What the task asks: What you should repeat is the run of lines from the top of the listing below through the line with "Notesy Phase 2: Continue", exactly, with no pictures.

Provided data:
::::
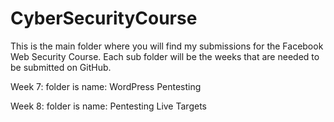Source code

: # CyberSecurityCourse
This is the main folder where you will find my submissions for the Facebook Web Security Course.
Each sub folder will be the weeks that are needed to be submitted on GitHub. 

Week 7: folder is name: WordPress Pentesting 

Week 8: folder is name:  Pentesting Live Targets
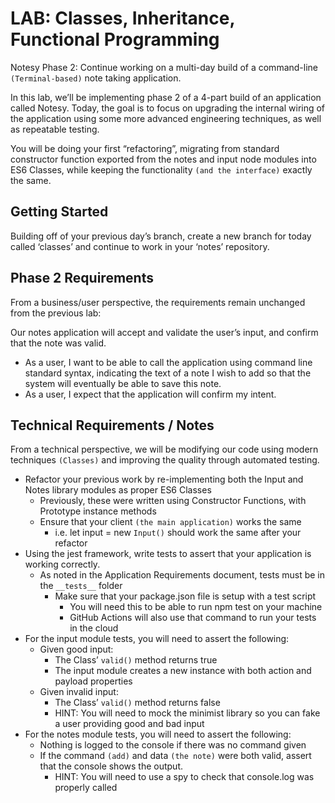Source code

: # LAB: Classes, Inheritance, Functional Programming

Notesy Phase 2: Continue working on a multi-day build of a command-line `(Terminal-based)` note taking application.

In this lab, we’ll be implementing phase 2 of a 4-part build of an application called Notesy. Today, the goal is to focus on upgrading the internal wiring of the application using some more advanced engineering techniques, as well as repeatable testing.

You will be doing your first “refactoring”, migrating from standard constructor function exported from the notes and input node modules into ES6 Classes, while keeping the functionality `(and the interface)` exactly the same.

## Getting Started

Building off of your previous day’s branch, create a new branch for today called ‘classes’ and continue to work in your ‘notes’ repository.

## Phase 2 Requirements

From a business/user perspective, the requirements remain unchanged from the previous lab:

Our notes application will accept and validate the user’s input, and confirm that the note was valid.

- As a user, I want to be able to call the application using command line standard syntax, indicating the text of a note I wish to add so that the system will eventually be able to save this note.
- As a user, I expect that the application will confirm my intent.

## Technical Requirements / Notes

From a technical perspective, we will be modifying our code using modern techniques `(Classes)` and improving the quality through automated testing.

- Refactor your previous work by re-implementing both the Input and Notes library modules as proper ES6 Classes
  - Previously, these were written using Constructor Functions, with Prototype instance methods
  - Ensure that your client `(the main application)` works the same
    - i.e. let input = new `Input()` should work the same after your refactor
- Using the jest framework, write tests to assert that your application is working correctly.
  - As noted in the Application Requirements document, tests must be in the `__tests__` folder
    - Make sure that your package.json file is setup with a test script
      - You will need this to be able to run npm test on your machine
      - GitHub Actions will also use that command to run your tests in the cloud
- For the input module tests, you will need to assert the following:
  - Given good input:
    - The Class’ `valid()` method returns true
    - The input module creates a new instance with both action and payload properties
  - Given invalid input:
    - The Class’ `valid()` method returns false
    - HINT: You will need to mock the minimist library so you can fake a user providing good and bad input
- For the notes module tests, you will need to assert the following:
  - Nothing is logged to the console if there was no command given
  - If the command `(add)` and data `(the note)` were both valid, assert that the console shows the output.
    - HINT: You will need to use a spy to check that console.log was properly called
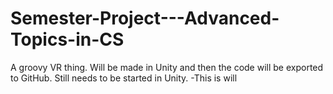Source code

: # Semester-Project---Advanced-Topics-in-CS
A groovy VR thing. Will be made in Unity and then the code will be exported to GitHub. Still needs to be started in Unity.
-This is will
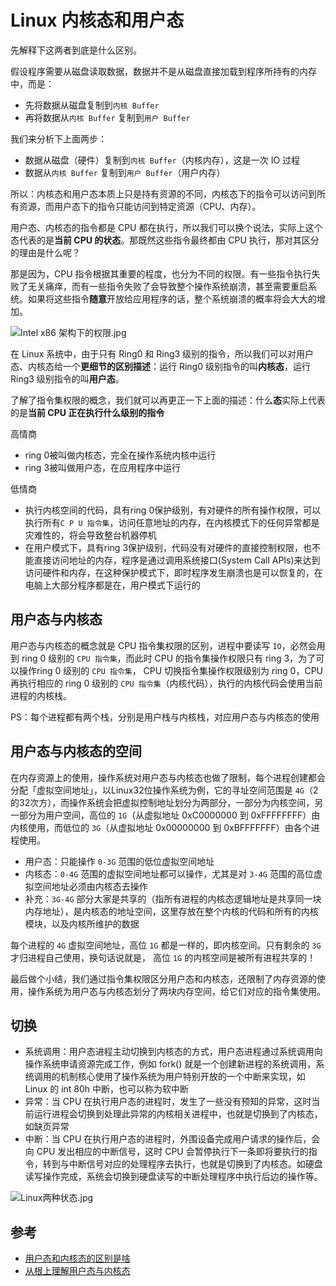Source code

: # Linux 内核态和用户态
先解释下这两者到底是什么区别。

假设程序需要从磁盘读取数据，数据并不是从磁盘直接加载到程序所持有的内存中，而是：

- 先将数据从磁盘复制到`内核 Buffer`
- 再将数据从`内核 Buffer` 复制到`用户 Buffer`

我们来分析下上面两步：

- 数据从磁盘（硬件）复制到`内核 Buffer`（内核内存），这是一次 IO 过程
- 数据从`内核 Buffer` 复制到`用户 Buffer`（用户内存）

所以：内核态和用户态本质上只是持有资源的不同，内核态下的指令可以访问到所有资源，而用户态下的指令只能访问到特定资源（CPU、内存）。

用户态、内核态的指令都是 CPU 都在执行，所以我们可以换个说法，实际上这个态代表的是**当前 CPU 的状态**。那既然这些指令最终都由 CPU 执行，那对其区分的理由是什么呢？

那是因为，CPU 指令根据其重要的程度，也分为不同的权限。有一些指令执行失败了无关痛痒，而有一些指令失败了会导致整个操作系统崩溃，甚至需要重启系统。如果将这些指令**随意**开放给应用程序的话，整个系统崩溃的概率将会大大的增加。

![Intel x86 架构下的权限.jpg](http://121.5.131.212:8810/images/2022/03/24/606beaa3f047f88e6963349044f075d1.jpg)

在 Linux 系统中，由于只有 Ring0 和 Ring3 级别的指令，所以我们可以对用户态、内核态给一个**更细节的区别描述**：运行 Ring0 级别指令的叫**内核态**，运行 Ring3 级别指令的叫**用户态**。

了解了指令集权限的概念，我们就可以再更正一下上面的描述：什么**态**实际上代表的是**当前 CPU 正在执行什么级别的指令**

高情商

-   ring 0被叫做内核态，完全在操作系统内核中运行
-   ring 3被叫做用户态，在应用程序中运行

低情商

-   执行内核空间的代码，具有ring 0保护级别，有对硬件的所有操作权限，可以执行所有`C P U 指令集`，访问任意地址的内存，在内核模式下的任何异常都是灾难性的，将会导致整台机器停机
-   在用户模式下，具有ring 3保护级别，代码没有对硬件的直接控制权限，也不能直接访问地址的内存，程序是通过调用系统接口(System Call APIs)来达到访问硬件和内存，在这种保护模式下，即时程序发生崩溃也是可以恢复的，在电脑上大部分程序都是在，用户模式下运行的

## 用户态与内核态

用户态与内核态的概念就是 CPU 指令集权限的区别，进程中要读写 `IO`，必然会用到 ring 0 级别的 `CPU 指令集`，而此时 CPU 的指令集操作权限只有 ring 3，为了可以操作ring 0 级别的 `CPU 指令集`， CPU 切换指令集操作权限级别为 ring 0，CPU 再执行相应的 ring 0 级别的 `CPU 指令集`（内核代码），执行的内核代码会使用当前进程的内核栈。

PS：每个进程都有两个栈，分别是用户栈与内核栈，对应用户态与内核态的使用

## 用户态与内核态的空间

在内存资源上的使用，操作系统对用户态与内核态也做了限制，每个进程创建都会分配「虚拟空间地址」，以Linux32位操作系统为例，它的寻址空间范围是 `4G`（2的32次方），而操作系统会把虚拟控制地址划分为两部分，一部分为内核空间，另一部分为用户空间，高位的 `1G`（从虚拟地址 0xC0000000 到 0xFFFFFFFF）由内核使用，而低位的 `3G`（从虚拟地址 0x00000000 到 0xBFFFFFFF）由各个进程使用。
  
-   用户态：只能操作 `0-3G` 范围的低位虚拟空间地址
-   内核态：`0-4G` 范围的虚拟空间地址都可以操作，尤其是对 `3-4G` 范围的高位虚拟空间地址必须由内核态去操作
-   补充：`3G-4G` 部分大家是共享的（指所有进程的内核态逻辑地址是共享同一块内存地址），是内核态的地址空间，这里存放在整个内核的代码和所有的内核模块，以及内核所维护的数据

每个进程的 `4G` 虚拟空间地址，高位 `1G` 都是一样的，即内核空间。只有剩余的 `3G` 才归进程自己使用，换句话说就是， 高位 `1G` 的内核空间是被所有进程共享的！

最后做个小结，我们通过指令集权限区分用户态和内核态，还限制了内存资源的使用，操作系统为用户态与内核态划分了两块内存空间，给它们对应的指令集使用。

## 切换
-   系统调用：用户态进程主动切换到内核态的方式，用户态进程通过系统调用向操作系统申请资源完成工作，例如 fork() 就是一个创建新进程的系统调用，系统调用的机制核心使用了操作系统为用户特别开放的一个中断来实现，如 Linux 的 int 80h 中断，也可以称为软中断
-   异常：当 CPU 在执行用户态的进程时，发生了一些没有预知的异常，这时当前运行进程会切换到处理此异常的内核相关进程中，也就是切换到了内核态，如缺页异常
-   中断：当 CPU 在执行用户态的进程时，外围设备完成用户请求的操作后，会向 CPU 发出相应的中断信号，这时 CPU 会暂停执行下一条即将要执行的指令，转到与中断信号对应的处理程序去执行，也就是切换到了内核态。如硬盘读写操作完成，系统会切换到硬盘读写的中断处理程序中执行后边的操作等。

![Linux两种状态.jpg](http://121.5.131.212:8810/images/2022/03/24/a195c59066778b611992a5adee102e8a.jpg)


## 参考

- [用户态和内核态的区别是啥](https://zhuanlan.zhihu.com/p/447488276)
- [从根上理解用户态与内核态](https://zhuanlan.zhihu.com/p/388057431)
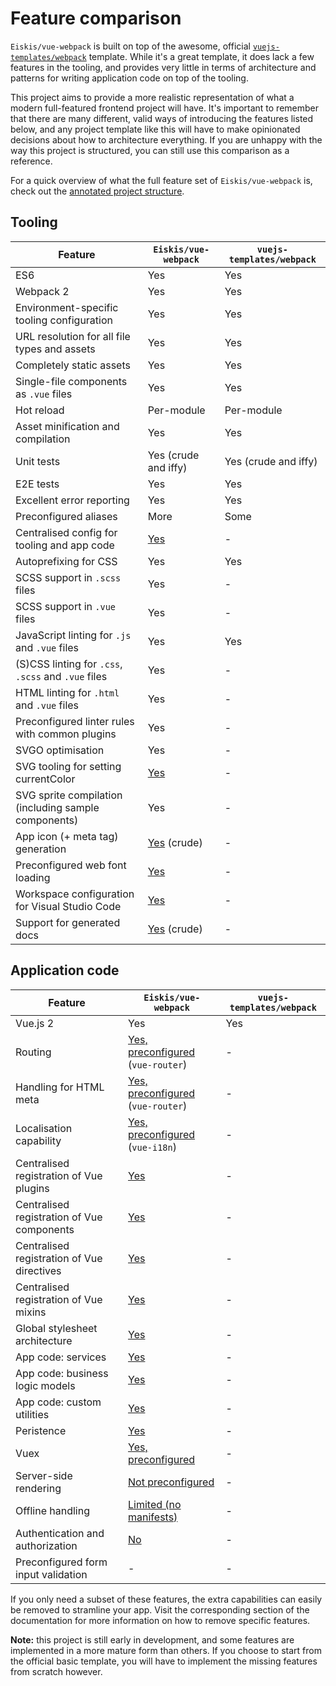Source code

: 
# Feature comparison

`Eiskis/vue-webpack` is built on top of the awesome, official [`vuejs-templates/webpack`](https://github.com/vuejs-templates/webpack) template. While it's a great template, it does lack a few features in the tooling, and provides very little in terms of architecture and patterns for writing application code on top of the tooling.

This project aims to provide a more realistic representation of what a modern full-featured frontend project will have. It's important to remember that there are many different, valid ways of introducing the features listed below, and any project template like this will have to make opinionated decisions about how to architecture everything. If you are unhappy with the way this project is structured, you can still use this comparison as a reference.

For a quick overview of what the full feature set of `Eiskis/vue-webpack` is, check out the [annotated project structure](project-structure.md).

## Tooling

|Feature|`Eiskis/vue-webpack`|`vuejs-templates/webpack`
| -- | -- | -- |
|ES6|Yes|Yes
|Webpack 2|Yes|Yes
|Environment-specific tooling configuration|Yes|Yes
|URL resolution for all file types and assets|Yes|Yes
|Completely static assets|Yes|Yes
|Single-file components as `.vue` files|Yes|Yes
|Hot reload|Per-module|Per-module
|Asset minification and compilation|Yes|Yes
|Unit tests|Yes (crude and iffy)|Yes (crude and iffy)
|E2E tests|Yes|Yes
|Excellent error reporting|Yes|Yes
|Preconfigured aliases|More|Some
|Centralised config for tooling and app code|[Yes](https://github.com/Eiskis/vue-webpack/tree/master/src/config)|-
|Autoprefixing for CSS|Yes|Yes
|SCSS support in `.scss` files|Yes|-
|SCSS support in `.vue` files|Yes|-
|JavaScript linting for `.js` and `.vue` files|Yes|Yes
|(S)CSS linting for `.css`, `.scss` and `.vue` files|Yes|-
|HTML linting for `.html` and `.vue` files|Yes|-
|Preconfigured linter rules with common plugins|Yes|-
|SVGO optimisation|Yes|-
|SVG tooling for setting currentColor|[Yes](../tooling/svg-compilation.md)|-
|SVG sprite compilation (including sample components)|Yes|-
|App icon (+ meta tag) generation|[Yes](../tooling/app-icons.md) (crude)|-
|Preconfigured web font loading|[Yes](https://github.com/Eiskis/vue-webpack/tree/master/src/styles/webfonts)|-
|Workspace configuration for Visual Studio Code|[Yes](https://github.com/Eiskis/vue-webpack/tree/master/.vscode/settings.json)|-
|Support for generated docs|[Yes](../tooling/docs.md) (crude)|-

## Application code

|Feature|`Eiskis/vue-webpack`|`vuejs-templates/webpack`
| -- | -- | -- |
|Vue.js 2|Yes|Yes
|Routing|[Yes, preconfigured](../ui/routing.md) (`vue-router`)|-
|Handling for HTML meta|[Yes, preconfigured](../ui/routing.md) (`vue-router`)|-
|Localisation capability|[Yes, preconfigured](../ui/localisation.md) (`vue-i18n`)|-
|Centralised registration of Vue plugins|[Yes](https://github.com/Eiskis/vue-webpack/tree/master/src/main.js)|-
|Centralised registration of Vue components|[Yes](https://github.com/Eiskis/vue-webpack/tree/master/src/main.js)|-
|Centralised registration of Vue directives|[Yes](https://github.com/Eiskis/vue-webpack/tree/master/src/main.js)|-
|Centralised registration of Vue mixins|[Yes](https://github.com/Eiskis/vue-webpack/tree/master/src/main.js)|-
|Global stylesheet architecture|[Yes](../stylesheets/stylesheet/architecture.md)|-
|App code: services|[Yes](https://github.com/Eiskis/vue-webpack/tree/master/src/services)|-
|App code: business logic models|[Yes](https://github.com/Eiskis/vue-webpack/tree/master/src/models)|-
|App code: custom utilities|[Yes](https://github.com/Eiskis/vue-webpack/tree/master/src/utilities)|-
|Peristence|[Yes](../ui/persistence.md)|-
|Vuex|[Yes, preconfigured](../app/vuex.md)|-
|Server-side rendering|[Not preconfigured](../ui/ssr.md)|-
|Offline handling|[Limited (no manifests)](https://github.com/Eiskis/vue-webpack/tree/master/src/services/network.js)|-
|Authentication and authorization|[No](../ui/auth.md)|-
|Preconfigured form input validation|-|-

If you only need a subset of these features, the extra capabilities can easily be removed to stramline your app. Visit the corresponding section of the documentation for more information on how to remove specific features.

**Note:** this project is still early in development, and some features are implemented in a more mature form than others. If you choose to start from the official basic template, you will have to implement the missing features from scratch however.

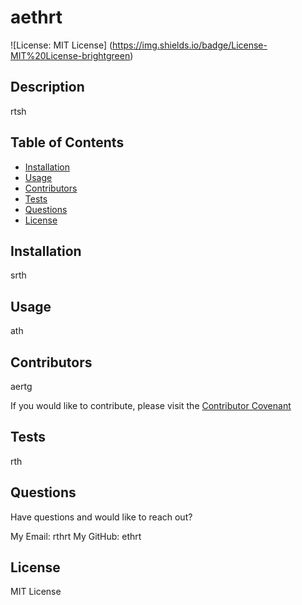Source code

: 
  # aethrt
  ![License: MIT License] (https://img.shields.io/badge/License-MIT%20License-brightgreen)

  ## Description
  rtsh

  ## Table of Contents
  * [Installation](#Installation)
  * [Usage](#Usage)
  * [Contributors](Contributors)
  * [Tests](#Tests)
  * [Questions](#Questions)
  * [License](License)

  ## Installation
  srth

  ## Usage
  ath

  ## Contributors
  aertg

  If you would like to contribute, please visit the [Contributor Covenant](https://www.contributor-covenant.org/)

  ## Tests
  rth

  ## Questions
  Have questions and would like to reach out?
  
  My Email: rthrt
  My GitHub: ethrt

  ## License
  MIT License
  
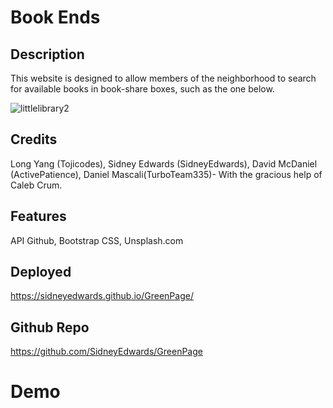 # Book Ends

## Description
This website is designed to allow members of the neighborhood to search for available books in book-share boxes, such as the one below. 

![littlelibrary2](https://github.com/SidneyEdwards/GreenPage/assets/124628764/db73a14f-ba2b-43d8-bda2-8d8b477241e1)

## Credits
Long Yang (Tojicodes), Sidney Edwards (SidneyEdwards), David McDaniel (ActivePatience), Daniel Mascali(TurboTeam335)- With the gracious help of Caleb Crum.

## Features
API Github, Bootstrap CSS, Unsplash.com


## Deployed

https://sidneyedwards.github.io/GreenPage/

## Github Repo

https://github.com/SidneyEdwards/GreenPage

# Demo

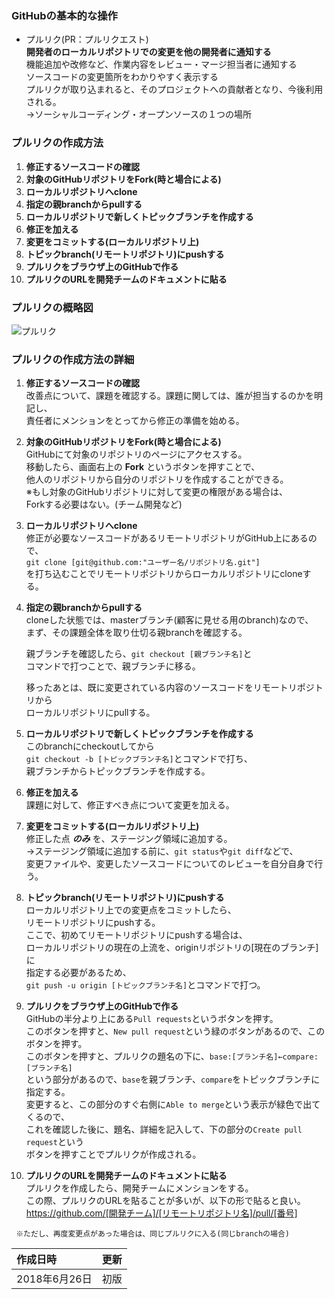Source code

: ### GitHubの基本的な操作
 - プルリク(PR：プルリクエスト)  
   **開発者のローカルリポジトリでの変更を他の開発者に通知する**  
   機能追加や改修など、作業内容をレビュー・マージ担当者に通知する  
   ソースコードの変更箇所をわかりやすく表示する  
   プルリクが取り込まれると、そのプロジェクトへの貢献者となり、今後利用される。  
   →ソーシャルコーディング・オープンソースの１つの場所

### プルリクの作成方法  
   1. **修正するソースコードの確認**  
   2. **対象のGitHubリポジトリをFork(時と場合による)**  
   3. **ローカルリポジトリへclone**  
   4. **指定の親branchからpullする**  
   5. **ローカルリポジトリで新しくトピックブランチを作成する**  
   6. **修正を加える**  
   7. **変更をコミットする(ローカルリポジトリ上)**  
   8. **トピックbranch(リモートリポジトリ)にpushする**  
   9. **プルリクをブラウザ上のGitHubで作る**  
   10. **プルリクのURLを開発チームのドキュメントに貼る**  

### プルリクの概略図
![プルリク](/image/pullreq.png)

### プルリクの作成方法の詳細  
  1. **修正するソースコードの確認**   
     改善点について、課題を確認する。課題に関しては、誰が担当するのかを明記し、  
     責任者にメンションをとってから修正の準備を始める。

  2. **対象のGitHubリポジトリをFork(時と場合による)**  
     GitHubにて対象のリポジトリのページにアクセスする。  
     移動したら、画面右上の **Fork** というボタンを押すことで、  
     他人のリポジトリから自分のリポジトリを作成することができる。  
     ※もし対象のGitHubリポジトリに対して変更の権限がある場合は、  
       Forkする必要はない。(チーム開発など)

  3. **ローカルリポジトリへclone**  
     修正が必要なソースコードがあるリモートリポジトリがGitHub上にあるので、  
     `git clone [git@github.com:"ユーザー名/リポジトリ名.git"]`  
     を打ち込むことでリモートリポジトリからローカルリポジトリにcloneする。

  4. **指定の親branchからpullする**  
     cloneした状態では、masterブランチ(顧客に見せる用のbranch)なので、  
     まず、その課題全体を取り仕切る親branchを確認する。  

     親ブランチを確認したら、`git checkout [親ブランチ名]`と  
     コマンドで打つことで、親ブランチに移る。  

     移ったあとは、既に変更されている内容のソースコードをリモートリポジトリから  
     ローカルリポジトリにpullする。

  5. **ローカルリポジトリで新しくトピックブランチを作成する**  
     このbranchにcheckoutしてから  
     `git checkout -b [トピックブランチ名]`とコマンドで打ち、  
     親ブランチからトピックブランチを作成する。

  6. **修正を加える**  
     課題に対して、修正すべき点について変更を加える。

  7. **変更をコミットする(ローカルリポジトリ上)**  
     修正した点 ***のみ*** を、ステージング領域に追加する。  
     →ステージング領域に追加する前に、`git status`や`git diff`などで、  
      変更ファイルや、変更したソースコードについてのレビューを自分自身で行う。

  8. **トピックbranch(リモートリポジトリ)にpushする**  
     ローカルリポジトリ上での変更点をコミットしたら、  
     リモートリポジトリにpushする。  
     ここで、初めてリモートリポジトリにpushする場合は、  
     ローカルリポジトリの現在の上流を、originリポジトリの[現在のブランチ]に  
     指定する必要があるため、  
     `git push -u origin [トピックブランチ名]`とコマンドで打つ。

  9. **プルリクをブラウザ上のGitHubで作る**  
     GitHubの半分より上にある`Pull requests`というボタンを押す。  
     このボタンを押すと、`New pull request`という緑のボタンがあるので、このボタンを押す。  
     このボタンを押すと、プルリクの題名の下に、`base:[ブランチ名]←compare:[ブランチ名]`  
     という部分があるので、`base`を親ブランチ、`compare`をトピックブランチに指定する。  
     変更すると、この部分のすぐ右側に`Able to merge`という表示が緑色で出てくるので、  
     これを確認した後に、題名、詳細を記入して、下の部分の`Create pull request`という  
     ボタンを押すことでプルリクが作成される。

  10. **プルリクのURLを開発チームのドキュメントに貼る**  
     プルリクを作成したら、開発チームにメンションをする。  
     この際、プルリクのURLを貼ることが多いが、以下の形で貼ると良い。  
     https://github.com/[開発チーム]/[リモートリポジトリ名]/pull/[番号]

     ※ただし、再度変更点があった場合は、同じプルリクに入る(同じbranchの場合)


|作成日時|更新|
|:--|:--:|
|2018年6月26日|初版|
::::
Reply:
Source code

: # CyberSecurityCourse
This is the main folder where you will find my submissions for the Facebook Web Security Course.
Each sub folder will be the weeks that are needed to be submitted on GitHub. 

Week 7: folder is name: WordPress Pentesting 

Week 8: folder is name:  Pentesting Live Targets
Source code

: # LAB: Classes, Inheritance, Functional Programming

Notesy Phase 2: Continue working on a multi-day build of a command-line `(Terminal-based)` note taking application.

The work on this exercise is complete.